**TO DO:** Find each line of the material below in which the word "Documentation" occurs, and return it.

**EXERCISE DATA:**
══════════════════════════════
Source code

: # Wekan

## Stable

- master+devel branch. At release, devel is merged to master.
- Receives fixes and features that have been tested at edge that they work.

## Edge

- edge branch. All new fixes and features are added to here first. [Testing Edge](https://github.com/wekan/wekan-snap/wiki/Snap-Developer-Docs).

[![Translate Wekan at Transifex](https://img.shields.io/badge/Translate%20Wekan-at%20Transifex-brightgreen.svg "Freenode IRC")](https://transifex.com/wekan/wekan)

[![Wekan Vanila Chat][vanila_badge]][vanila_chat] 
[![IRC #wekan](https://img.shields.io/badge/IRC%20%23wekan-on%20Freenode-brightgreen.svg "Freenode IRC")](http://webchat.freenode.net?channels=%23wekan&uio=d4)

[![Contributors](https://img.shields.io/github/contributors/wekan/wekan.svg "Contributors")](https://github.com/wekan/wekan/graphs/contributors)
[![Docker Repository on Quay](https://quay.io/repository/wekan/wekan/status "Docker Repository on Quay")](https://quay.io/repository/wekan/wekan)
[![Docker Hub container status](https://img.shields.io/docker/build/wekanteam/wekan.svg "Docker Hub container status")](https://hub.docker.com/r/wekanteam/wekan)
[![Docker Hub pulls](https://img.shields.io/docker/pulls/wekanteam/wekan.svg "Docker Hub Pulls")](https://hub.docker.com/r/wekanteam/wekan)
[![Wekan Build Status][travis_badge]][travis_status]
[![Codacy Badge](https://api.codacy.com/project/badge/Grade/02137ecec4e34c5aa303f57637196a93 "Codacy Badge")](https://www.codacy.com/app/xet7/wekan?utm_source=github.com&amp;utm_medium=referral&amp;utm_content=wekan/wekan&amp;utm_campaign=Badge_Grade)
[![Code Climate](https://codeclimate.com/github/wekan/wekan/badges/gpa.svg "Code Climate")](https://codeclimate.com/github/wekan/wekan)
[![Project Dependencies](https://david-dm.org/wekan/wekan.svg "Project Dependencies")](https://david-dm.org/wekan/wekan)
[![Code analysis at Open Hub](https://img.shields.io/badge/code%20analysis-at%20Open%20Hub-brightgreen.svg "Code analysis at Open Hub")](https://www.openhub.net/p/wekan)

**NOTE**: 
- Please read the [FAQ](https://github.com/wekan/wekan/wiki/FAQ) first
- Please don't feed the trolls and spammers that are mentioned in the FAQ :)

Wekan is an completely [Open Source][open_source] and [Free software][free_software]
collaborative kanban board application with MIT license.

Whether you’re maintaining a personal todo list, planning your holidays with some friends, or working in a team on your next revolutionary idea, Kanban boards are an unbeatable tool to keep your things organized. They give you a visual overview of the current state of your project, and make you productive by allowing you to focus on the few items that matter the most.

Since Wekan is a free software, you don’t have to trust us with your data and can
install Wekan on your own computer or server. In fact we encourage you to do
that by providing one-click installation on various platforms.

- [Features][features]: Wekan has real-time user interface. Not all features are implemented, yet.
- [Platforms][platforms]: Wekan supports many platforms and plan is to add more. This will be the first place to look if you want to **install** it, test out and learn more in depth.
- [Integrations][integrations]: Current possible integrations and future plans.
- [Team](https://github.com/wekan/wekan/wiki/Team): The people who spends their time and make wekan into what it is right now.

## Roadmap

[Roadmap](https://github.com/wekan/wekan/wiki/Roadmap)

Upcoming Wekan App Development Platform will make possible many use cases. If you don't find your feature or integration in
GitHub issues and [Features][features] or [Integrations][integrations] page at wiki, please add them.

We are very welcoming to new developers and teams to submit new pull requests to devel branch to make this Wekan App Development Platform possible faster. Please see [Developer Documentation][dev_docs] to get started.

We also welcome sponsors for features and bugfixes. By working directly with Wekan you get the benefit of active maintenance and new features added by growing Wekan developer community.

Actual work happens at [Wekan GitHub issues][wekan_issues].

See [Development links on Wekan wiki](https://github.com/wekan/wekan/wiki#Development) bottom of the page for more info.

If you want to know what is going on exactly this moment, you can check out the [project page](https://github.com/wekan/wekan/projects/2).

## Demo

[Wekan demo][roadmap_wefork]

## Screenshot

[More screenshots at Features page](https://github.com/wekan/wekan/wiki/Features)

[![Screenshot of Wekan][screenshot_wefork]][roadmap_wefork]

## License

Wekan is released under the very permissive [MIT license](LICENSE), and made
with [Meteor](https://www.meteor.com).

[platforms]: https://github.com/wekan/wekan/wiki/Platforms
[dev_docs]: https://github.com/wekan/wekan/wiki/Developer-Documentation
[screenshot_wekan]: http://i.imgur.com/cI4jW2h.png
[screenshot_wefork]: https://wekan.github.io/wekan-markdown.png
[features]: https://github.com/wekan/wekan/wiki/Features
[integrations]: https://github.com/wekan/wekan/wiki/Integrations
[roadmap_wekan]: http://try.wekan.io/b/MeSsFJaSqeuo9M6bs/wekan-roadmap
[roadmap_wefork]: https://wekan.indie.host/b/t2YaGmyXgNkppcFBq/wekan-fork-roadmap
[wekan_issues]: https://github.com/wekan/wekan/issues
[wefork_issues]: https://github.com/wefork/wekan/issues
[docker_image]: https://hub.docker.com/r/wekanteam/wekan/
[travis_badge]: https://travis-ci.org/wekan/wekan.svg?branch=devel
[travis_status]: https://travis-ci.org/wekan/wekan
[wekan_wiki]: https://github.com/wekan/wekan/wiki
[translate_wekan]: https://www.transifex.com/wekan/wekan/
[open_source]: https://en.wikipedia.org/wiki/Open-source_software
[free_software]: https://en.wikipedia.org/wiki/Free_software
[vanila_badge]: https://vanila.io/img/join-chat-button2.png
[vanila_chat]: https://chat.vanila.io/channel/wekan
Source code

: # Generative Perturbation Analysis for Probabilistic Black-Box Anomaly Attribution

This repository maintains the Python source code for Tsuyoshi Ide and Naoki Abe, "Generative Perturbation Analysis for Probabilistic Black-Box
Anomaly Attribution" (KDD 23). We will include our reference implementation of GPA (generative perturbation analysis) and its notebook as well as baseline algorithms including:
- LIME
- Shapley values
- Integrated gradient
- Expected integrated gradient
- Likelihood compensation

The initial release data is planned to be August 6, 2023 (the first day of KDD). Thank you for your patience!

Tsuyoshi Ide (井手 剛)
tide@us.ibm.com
══════════════════════════════
**WRITTEN ANSWER:**
We are very welcoming to new developers and teams to submit new pull requests to devel branch to make this Wekan App Development Platform possible faster. Please see [Developer Documentation][dev_docs] to get started.
[dev_docs]: https://github.com/wekan/wekan/wiki/Developer-Documentation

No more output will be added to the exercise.